Its ovarian cancer drug, Elahere, is already on the market and ImmunoGen is working on getting approvals for it to be used for other types of cancer.
IMGN stock gets a “B” rating in the Portfolio Grader.
Merck & Co. (MRK)
Merck & Co. (NYSE:MRK) is a major pharma stock, making everything from medicines and vaccines to animal health products.
Two of its biggest sellers are Keytruda, a cancer immunotherapy drug, and Gardasil, which is used to treat human papillomavirus (HPV).
With a market capitalization of $276 billion, Merck has deep pockets, which it uses to fund extensive research and keep its pipeline of future drug candidates strong.
Currently, Merck has more than 30 programs in Phase 3 testing and more than 80 in Phase 2 testing. Its drug candidates treat cancer, hypertension, schizophrenia, Dengue fever and more.
Merck topped analysts’ expectations for revenue in the second quarter, bringing in $15.04 billion versus expectations for $14.45 billion. But the company also posted a loss of $2.06 per share, thanks to its purchase of Prometheus Biosciences. The $10.8 billion deal was completed in June.

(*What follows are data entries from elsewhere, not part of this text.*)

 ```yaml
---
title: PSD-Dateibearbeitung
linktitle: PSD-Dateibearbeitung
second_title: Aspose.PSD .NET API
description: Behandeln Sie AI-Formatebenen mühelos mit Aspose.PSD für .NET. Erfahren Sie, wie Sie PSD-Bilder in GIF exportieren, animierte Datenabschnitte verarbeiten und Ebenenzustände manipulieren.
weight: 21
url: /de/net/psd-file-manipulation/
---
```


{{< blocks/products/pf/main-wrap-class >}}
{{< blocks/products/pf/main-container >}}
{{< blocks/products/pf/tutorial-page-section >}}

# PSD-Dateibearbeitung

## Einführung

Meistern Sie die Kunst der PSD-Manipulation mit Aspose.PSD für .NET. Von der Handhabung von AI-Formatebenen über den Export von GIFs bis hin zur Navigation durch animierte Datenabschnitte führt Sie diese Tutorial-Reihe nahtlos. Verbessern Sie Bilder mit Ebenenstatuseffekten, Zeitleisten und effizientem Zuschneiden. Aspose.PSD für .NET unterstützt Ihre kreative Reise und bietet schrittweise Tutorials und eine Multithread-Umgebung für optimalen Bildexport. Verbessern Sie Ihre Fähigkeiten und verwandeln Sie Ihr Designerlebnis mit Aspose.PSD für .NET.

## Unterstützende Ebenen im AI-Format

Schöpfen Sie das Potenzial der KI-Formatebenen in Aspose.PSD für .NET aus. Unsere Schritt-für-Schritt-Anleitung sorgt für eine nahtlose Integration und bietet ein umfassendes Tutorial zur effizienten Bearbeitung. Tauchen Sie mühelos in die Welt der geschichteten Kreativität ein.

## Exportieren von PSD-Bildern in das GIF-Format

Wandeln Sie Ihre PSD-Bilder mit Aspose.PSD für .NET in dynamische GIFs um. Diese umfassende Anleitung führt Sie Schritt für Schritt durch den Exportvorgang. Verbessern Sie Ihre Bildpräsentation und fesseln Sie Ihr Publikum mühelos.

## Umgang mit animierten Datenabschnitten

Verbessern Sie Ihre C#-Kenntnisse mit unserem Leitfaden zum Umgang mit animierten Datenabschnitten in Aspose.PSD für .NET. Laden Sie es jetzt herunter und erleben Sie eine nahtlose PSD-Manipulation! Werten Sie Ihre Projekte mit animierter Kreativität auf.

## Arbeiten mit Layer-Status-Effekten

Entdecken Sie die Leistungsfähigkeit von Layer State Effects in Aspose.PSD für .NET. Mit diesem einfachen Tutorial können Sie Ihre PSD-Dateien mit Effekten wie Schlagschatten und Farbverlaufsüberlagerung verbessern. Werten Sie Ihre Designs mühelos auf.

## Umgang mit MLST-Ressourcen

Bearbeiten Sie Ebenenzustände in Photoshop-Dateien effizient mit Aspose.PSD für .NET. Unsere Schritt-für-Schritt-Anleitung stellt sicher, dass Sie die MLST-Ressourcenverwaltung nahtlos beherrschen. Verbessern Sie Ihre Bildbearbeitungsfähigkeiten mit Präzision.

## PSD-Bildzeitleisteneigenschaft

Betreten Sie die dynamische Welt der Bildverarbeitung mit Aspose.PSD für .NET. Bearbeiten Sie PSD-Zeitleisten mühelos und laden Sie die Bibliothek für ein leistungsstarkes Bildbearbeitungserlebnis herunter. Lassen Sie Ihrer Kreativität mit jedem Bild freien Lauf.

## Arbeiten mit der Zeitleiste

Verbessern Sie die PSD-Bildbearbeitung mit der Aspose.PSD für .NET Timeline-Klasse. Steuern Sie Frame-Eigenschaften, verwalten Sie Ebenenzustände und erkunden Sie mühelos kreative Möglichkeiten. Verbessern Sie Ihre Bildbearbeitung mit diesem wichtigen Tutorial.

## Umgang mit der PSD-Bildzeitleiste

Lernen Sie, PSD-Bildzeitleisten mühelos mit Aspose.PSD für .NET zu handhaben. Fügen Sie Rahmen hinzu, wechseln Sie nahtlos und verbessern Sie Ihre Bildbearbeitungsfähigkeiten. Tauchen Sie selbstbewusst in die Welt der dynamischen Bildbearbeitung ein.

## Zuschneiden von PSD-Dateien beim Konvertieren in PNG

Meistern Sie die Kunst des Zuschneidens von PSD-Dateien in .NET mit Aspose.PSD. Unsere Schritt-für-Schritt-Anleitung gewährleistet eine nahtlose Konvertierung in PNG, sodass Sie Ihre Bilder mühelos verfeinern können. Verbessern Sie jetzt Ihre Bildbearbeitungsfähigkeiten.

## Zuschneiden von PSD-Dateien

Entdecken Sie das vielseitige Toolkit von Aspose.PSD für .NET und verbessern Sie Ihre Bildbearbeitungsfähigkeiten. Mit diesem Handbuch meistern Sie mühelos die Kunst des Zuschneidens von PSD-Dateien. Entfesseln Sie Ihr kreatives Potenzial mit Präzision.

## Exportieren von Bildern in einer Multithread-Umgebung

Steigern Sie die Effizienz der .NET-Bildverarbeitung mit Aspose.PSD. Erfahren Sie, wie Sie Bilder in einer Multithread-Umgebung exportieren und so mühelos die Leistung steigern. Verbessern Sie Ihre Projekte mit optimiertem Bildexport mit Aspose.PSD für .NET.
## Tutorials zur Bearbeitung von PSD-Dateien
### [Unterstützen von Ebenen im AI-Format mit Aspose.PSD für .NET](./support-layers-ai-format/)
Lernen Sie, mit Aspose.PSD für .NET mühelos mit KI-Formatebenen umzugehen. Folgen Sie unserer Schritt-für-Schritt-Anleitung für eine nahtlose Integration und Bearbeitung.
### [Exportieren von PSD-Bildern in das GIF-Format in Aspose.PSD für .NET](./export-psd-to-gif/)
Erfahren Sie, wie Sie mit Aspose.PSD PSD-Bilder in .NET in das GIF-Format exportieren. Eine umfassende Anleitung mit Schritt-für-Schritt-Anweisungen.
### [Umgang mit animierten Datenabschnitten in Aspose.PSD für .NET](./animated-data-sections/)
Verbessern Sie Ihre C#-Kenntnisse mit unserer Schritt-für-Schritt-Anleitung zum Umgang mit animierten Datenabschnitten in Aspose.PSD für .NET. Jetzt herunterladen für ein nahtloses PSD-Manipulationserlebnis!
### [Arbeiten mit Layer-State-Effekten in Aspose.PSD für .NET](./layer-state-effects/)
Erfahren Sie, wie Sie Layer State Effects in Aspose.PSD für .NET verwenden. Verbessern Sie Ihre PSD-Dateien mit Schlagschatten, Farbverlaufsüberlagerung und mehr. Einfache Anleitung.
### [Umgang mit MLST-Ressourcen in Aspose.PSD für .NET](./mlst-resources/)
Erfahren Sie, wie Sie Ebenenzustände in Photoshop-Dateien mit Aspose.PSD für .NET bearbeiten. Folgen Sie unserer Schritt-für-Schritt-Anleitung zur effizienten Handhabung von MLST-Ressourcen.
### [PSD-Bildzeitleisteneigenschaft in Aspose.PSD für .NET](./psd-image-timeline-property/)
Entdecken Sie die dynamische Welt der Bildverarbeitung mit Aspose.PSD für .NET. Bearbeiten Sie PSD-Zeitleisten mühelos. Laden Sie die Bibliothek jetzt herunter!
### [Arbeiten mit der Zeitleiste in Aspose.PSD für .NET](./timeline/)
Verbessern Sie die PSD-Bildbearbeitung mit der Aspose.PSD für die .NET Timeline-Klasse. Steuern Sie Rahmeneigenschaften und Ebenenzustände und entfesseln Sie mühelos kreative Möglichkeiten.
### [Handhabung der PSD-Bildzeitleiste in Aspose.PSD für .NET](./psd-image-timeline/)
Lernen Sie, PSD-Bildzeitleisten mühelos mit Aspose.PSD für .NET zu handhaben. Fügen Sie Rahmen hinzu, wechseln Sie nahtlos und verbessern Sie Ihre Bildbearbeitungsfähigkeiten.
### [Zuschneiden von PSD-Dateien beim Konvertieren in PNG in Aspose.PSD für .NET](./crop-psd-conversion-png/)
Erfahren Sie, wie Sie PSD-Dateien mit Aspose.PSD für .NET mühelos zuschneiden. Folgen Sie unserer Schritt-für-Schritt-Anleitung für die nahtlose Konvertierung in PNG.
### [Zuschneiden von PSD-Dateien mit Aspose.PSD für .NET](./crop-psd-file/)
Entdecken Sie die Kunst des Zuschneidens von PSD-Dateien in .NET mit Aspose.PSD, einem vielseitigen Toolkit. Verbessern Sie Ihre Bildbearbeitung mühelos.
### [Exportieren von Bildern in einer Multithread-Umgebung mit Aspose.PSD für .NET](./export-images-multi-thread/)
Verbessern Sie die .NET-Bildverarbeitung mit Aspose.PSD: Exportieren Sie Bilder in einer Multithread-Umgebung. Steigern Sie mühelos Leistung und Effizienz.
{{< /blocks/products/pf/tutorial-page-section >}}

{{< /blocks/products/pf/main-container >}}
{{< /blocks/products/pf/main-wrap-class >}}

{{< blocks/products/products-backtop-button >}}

The deal adds Prometheus’ pipeline to its own and now includes Prometheus’ top candidate, which is a potential treatment for ulcerative colitis, Crohn’s disease and autoimmune disorders.
MRK stock is down 4% so far this year, but it also pays a solid dividend of 2.6%. It has a “B” rating in the Portfolio Grader.
Novo Nordisk (NVO)
Novo Nordisk (NYSE:NVO) is a Danish biotechnology company that is best known for its work in helping people manage symptoms of diabetes.
The company has made more than 600 million insulin pens, producing roughly half of the global supply.
It also makes the successful weight loss drug Wegovy and a diabetes drug, Ozempic, which is becoming a popular alternative as an obesity treatment. It launched Wegovy in the U.K. in September, despite concerns that the drug was so popular that Novo Nordisk wouldn’t be able to keep up with demand.
The company said sales in the first half of the year were up 30% from a year ago to $15.9 million. Profits were up 43%. Novo Nordisk issued guidance for full-year operating profit of 31% to 37%, and sales growth of 27% to 33%.
NVO stock is up 41% this year and gets an “A” rating in the Portfolio Grader.
On the date of publication, Louis Navellier had long positions in LLY and NVO. Louis Navellier did not have (either directly or indirectly) any other positions in the securities mentioned in this article.
The InvestorPlace Research Staff member primarily responsible for this article did not hold (either directly or indirectly) any positions in the securities mentioned in this article.